Шрифт:
Интервал:
Закладка:
— Да я бы не сказал, чтобы выходящий, — усмехнулся Савельев.
— Значит, по рукам?
— По рукам, — кивнул Савельев.
— Когда представить можете? — деловито осведомился Аболин.
— Ну, не нынче же, — столь же деловито ответил Савельев. — Вот если бы я постоянно ртутью торговал, вы бы уже к вечеру имели хоть штоф, хоть ведро. А так… Придется с людьми поговорить, да с надежными, из тех, что странным просьбам не удивляются… — он переплел пальцы, уставился в потолок и изобразил на лице крайне напряженную умственную деятельность. — Ну, что же… Всего штофа сразу я вам не обещаю. Полуштоф — это возможно. Сегодня, конечно, уже поздновато разыскивать нужных людей… завтра, если еврей Фишка в Москве… для надежности кладем еще денек… Короче говоря, послезавтра к вечеру я вполне мог бы вам полуштоф предоставить. Купеческое слово.

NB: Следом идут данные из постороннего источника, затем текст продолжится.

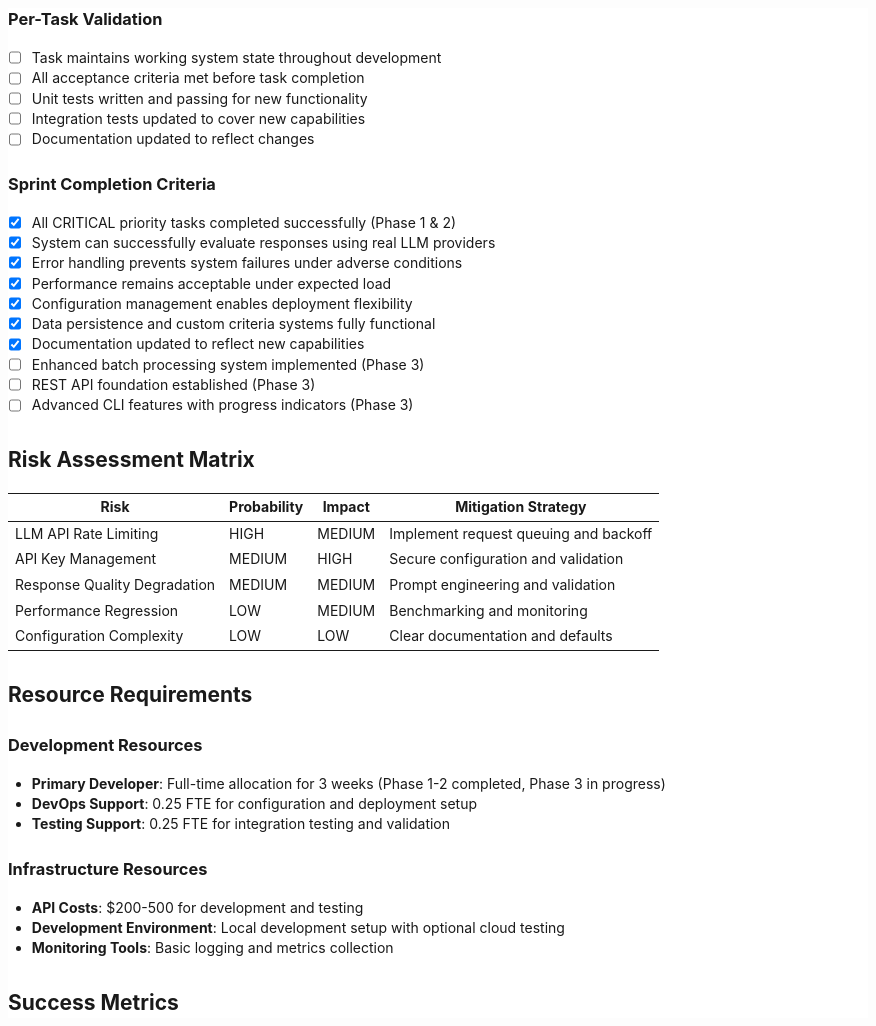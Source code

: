 ### Per-Task Validation

- [ ] Task maintains working system state throughout development
- [ ] All acceptance criteria met before task completion
- [ ] Unit tests written and passing for new functionality
- [ ] Integration tests updated to cover new capabilities
- [ ] Documentation updated to reflect changes

### Sprint Completion Criteria

- [x] All CRITICAL priority tasks completed successfully (Phase 1 & 2)
- [x] System can successfully evaluate responses using real LLM providers
- [x] Error handling prevents system failures under adverse conditions
- [x] Performance remains acceptable under expected load
- [x] Configuration management enables deployment flexibility
- [x] Data persistence and custom criteria systems fully functional
- [x] Documentation updated to reflect new capabilities
- [ ] Enhanced batch processing system implemented (Phase 3)
- [ ] REST API foundation established (Phase 3)
- [ ] Advanced CLI features with progress indicators (Phase 3)

## Risk Assessment Matrix

| Risk                         | Probability | Impact | Mitigation Strategy                   |
| ---------------------------- | ----------- | ------ | ------------------------------------- |
| LLM API Rate Limiting        | HIGH        | MEDIUM | Implement request queuing and backoff |
| API Key Management           | MEDIUM      | HIGH   | Secure configuration and validation   |
| Response Quality Degradation | MEDIUM      | MEDIUM | Prompt engineering and validation     |
| Performance Regression       | LOW         | MEDIUM | Benchmarking and monitoring           |
| Configuration Complexity     | LOW         | LOW    | Clear documentation and defaults      |

## Resource Requirements

### Development Resources

- **Primary Developer**: Full-time allocation for 3 weeks (Phase 1-2 completed, Phase 3 in progress)
- **DevOps Support**: 0.25 FTE for configuration and deployment setup
- **Testing Support**: 0.25 FTE for integration testing and validation

### Infrastructure Resources

- **API Costs**: $200-500 for development and testing
- **Development Environment**: Local development setup with optional cloud testing
- **Monitoring Tools**: Basic logging and metrics collection

## Success Metrics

— Сущий вы благодетель, Аркадий Петрович, — чуть ли не умиленно произнес Аболин, расплываясь в улыбке.
— Вы меня погодите этак навеличивать, — сказал Савельев с усмешечкой. — Может, и по-другому обзывать станете… Вы ж еще моей цены не слышали…
— И какова же будет цена?
Улыбаясь самым обаятельным образом, Савельев посмотрел в глаза собеседнику:
— Сто рублей полуштоф. Золотом.
Аболин и тут показал себя человеком крепким. Он не стал строить возмущенных гримас, не возопил ругательно, даже не особенно и изменился в лице. Он просто-напросто поднял густые черные брови, покачал головой и негромко произнес с некоторым даже восхищением:
— Одна-а-ако… Однако, Аркадий Петрович… это ж, как ни верти, получается сущий грабеж на большой дороге…

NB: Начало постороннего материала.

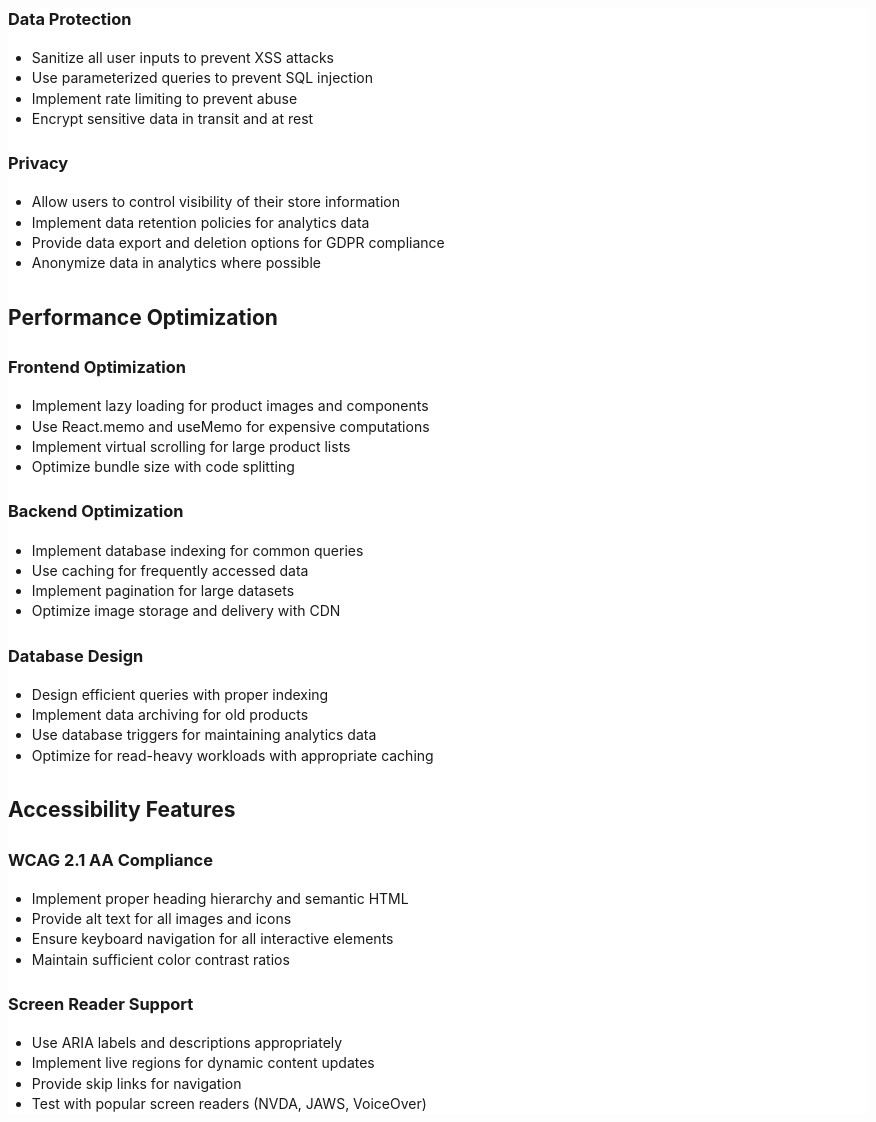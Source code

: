 ### Data Protection

- Sanitize all user inputs to prevent XSS attacks
- Use parameterized queries to prevent SQL injection
- Implement rate limiting to prevent abuse
- Encrypt sensitive data in transit and at rest

### Privacy

- Allow users to control visibility of their store information
- Implement data retention policies for analytics data
- Provide data export and deletion options for GDPR compliance
- Anonymize data in analytics where possible

## Performance Optimization

### Frontend Optimization

- Implement lazy loading for product images and components
- Use React.memo and useMemo for expensive computations
- Implement virtual scrolling for large product lists
- Optimize bundle size with code splitting

### Backend Optimization

- Implement database indexing for common queries
- Use caching for frequently accessed data
- Implement pagination for large datasets
- Optimize image storage and delivery with CDN

### Database Design

- Design efficient queries with proper indexing
- Implement data archiving for old products
- Use database triggers for maintaining analytics data
- Optimize for read-heavy workloads with appropriate caching

## Accessibility Features

### WCAG 2.1 AA Compliance

- Implement proper heading hierarchy and semantic HTML
- Provide alt text for all images and icons
- Ensure keyboard navigation for all interactive elements
- Maintain sufficient color contrast ratios

### Screen Reader Support

- Use ARIA labels and descriptions appropriately
- Implement live regions for dynamic content updates
- Provide skip links for navigation
- Test with popular screen readers (NVDA, JAWS, VoiceOver)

Улыбаясь еще более обаятельно, Савельев сказал:
— Господи, к чему такие ужасные выражения меж дворянами… Грабеж, Петр Петрович, это когда человека насильственным образом лишают его достояния. Не правда ли? Помилуйте, разве я к вам применяю хоть малую толику насильства? Разве я вам свою цену силком навязываю? Ваше право — обложить меня самыми последними словами и отправиться искать других торговцев, которых цены помягче будут. Москва — город большой, купечества здесь много, глядишь, и найдете искомое. Только я-то — вот он, и первый полуштоф вам могу предоставить не позднее, чем послезавтра. Цена, согласен, малость завышенная, так ведь и дела ваши, как бы это деликатно, от обычных чуточку отличаются… Будь у нас с вами постоянные дела, на большие партии, я бы так, честное слово, не разбойничал, но вы ж для меня покупатель случайный, вот и следует взять всю выгоду, какую удастся…
Аболин широко ухмылялся.
— Ох, и жук вы, Аркадий Петрович, уж простите, — сказал он, наполняя стопки. — Пользуетесь моими обстоятельствами…
— На то и торговое дело, — сказал Савельев.
— Тоже верно… А! — Аболин лихо взмахнул рукой. — Грабьте уж, пользуйтесь моими обстоятельствами… Хорошо вы все рассчитали, говорю это даже с некоторым уважением… Согласен. Будь по-вашему — он хитро прищурился. — Задаток требовать будете?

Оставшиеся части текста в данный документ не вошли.